__The data__
•••

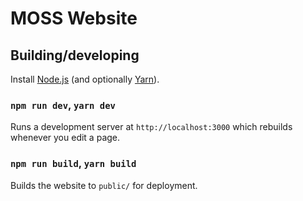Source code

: # MOSS Website

## Building/developing

Install [Node.js](https://nodejs.org/en/) (and optionally [Yarn](https://yarnpkg.com/lang/en/)).

### `npm run dev`, `yarn dev`

Runs a development server at `http://localhost:3000` which rebuilds whenever you edit a page.

### `npm run build`, `yarn build`

Builds the website to `public/` for deployment.

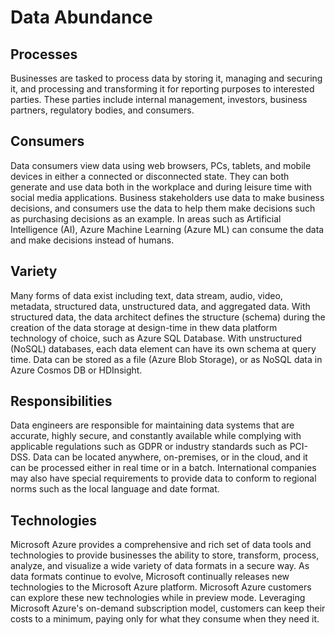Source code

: # Data Abundance

## Processes
Businesses are tasked to process data by storing it, managing and securing it, and processing and transforming it for reporting purposes to interested parties. These parties include internal management, investors, business partners, regulatory bodies, and consumers.

## Consumers
Data consumers view data using web browsers, PCs, tablets, and mobile devices in either a connected or disconnected state. They can both generate and use data both in the workplace and during leisure time with social media applications. Business stakeholders use data to make business decisions, and consumers use the data to help them make decisions such as purchasing decisions as an example. In areas such as Artificial Intelligence (AI), Azure Machine Learning (Azure ML) can consume the data and make decisions instead of humans.

## Variety
Many forms of data exist including text, data stream, audio, video, metadata, structured data, unstructured data, and aggregated data. With structured data, the data architect defines the structure (schema) during the creation of the data storage at design-time in thew data platform technology of choice, such as Azure SQL Database. With unstructured (NoSQL) databases, each data element can have its own schema at query time. Data can be stored as a file (Azure Blob Storage), or as NoSQL data in Azure Cosmos DB or HDInsight.

## Responsibilities
Data engineers are responsible for maintaining data systems that are accurate, highly secure, and constantly available while complying with applicable regulations such as GDPR or industry standards such as PCI-DSS. Data can be located anywhere, on-premises, or in the cloud, and it can be processed either in real time or in a batch. International companies may also have special requirements to provide data to conform to regional norms such as the local language and date format.

## Technologies
Microsoft Azure provides a comprehensive and rich set of data tools and technologies to provide businesses the ability to store, transform, process, analyze, and visualize a wide variety of data formats in a secure way. As data formats continue to evolve, Microsoft continually releases new technologies to the Microsoft Azure platform. Microsoft Azure customers can explore these new technologies while in preview mode. Leveraging Microsoft Azure's on-demand subscription model, customers can keep their costs to a minimum, paying only for what they consume when they need it.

•••

__Work request__
From the first line to the last, set down the records word for word and drop the images.

__The completed task__
Source code

: # MOSS Website

## Building/developing

Install [Node.js](https://nodejs.org/en/) (and optionally [Yarn](https://yarnpkg.com/lang/en/)).

### `npm run dev`, `yarn dev`

Runs a development server at `http://localhost:3000` which rebuilds whenever you edit a page.

### `npm run build`, `yarn build`

Builds the website to `public/` for deployment.

Source code

: # Data Abundance

## Processes
Businesses are tasked to process data by storing it, managing and securing it, and processing and transforming it for reporting purposes to interested parties. These parties include internal management, investors, business partners, regulatory bodies, and consumers.

## Consumers
Data consumers view data using web browsers, PCs, tablets, and mobile devices in either a connected or disconnected state. They can both generate and use data both in the workplace and during leisure time with social media applications. Business stakeholders use data to make business decisions, and consumers use the data to help them make decisions such as purchasing decisions as an example. In areas such as Artificial Intelligence (AI), Azure Machine Learning (Azure ML) can consume the data and make decisions instead of humans.

## Variety
Many forms of data exist including text, data stream, audio, video, metadata, structured data, unstructured data, and aggregated data. With structured data, the data architect defines the structure (schema) during the creation of the data storage at design-time in thew data platform technology of choice, such as Azure SQL Database. With unstructured (NoSQL) databases, each data element can have its own schema at query time. Data can be stored as a file (Azure Blob Storage), or as NoSQL data in Azure Cosmos DB or HDInsight.

## Responsibilities
Data engineers are responsible for maintaining data systems that are accurate, highly secure, and constantly available while complying with applicable regulations such as GDPR or industry standards such as PCI-DSS. Data can be located anywhere, on-premises, or in the cloud, and it can be processed either in real time or in a batch. International companies may also have special requirements to provide data to conform to regional norms such as the local language and date format.

## Technologies
Microsoft Azure provides a comprehensive and rich set of data tools and technologies to provide businesses the ability to store, transform, process, analyze, and visualize a wide variety of data formats in a secure way. As data formats continue to evolve, Microsoft continually releases new technologies to the Microsoft Azure platform. Microsoft Azure customers can explore these new technologies while in preview mode. Leveraging Microsoft Azure's on-demand subscription model, customers can keep their costs to a minimum, paying only for what they consume when they need it.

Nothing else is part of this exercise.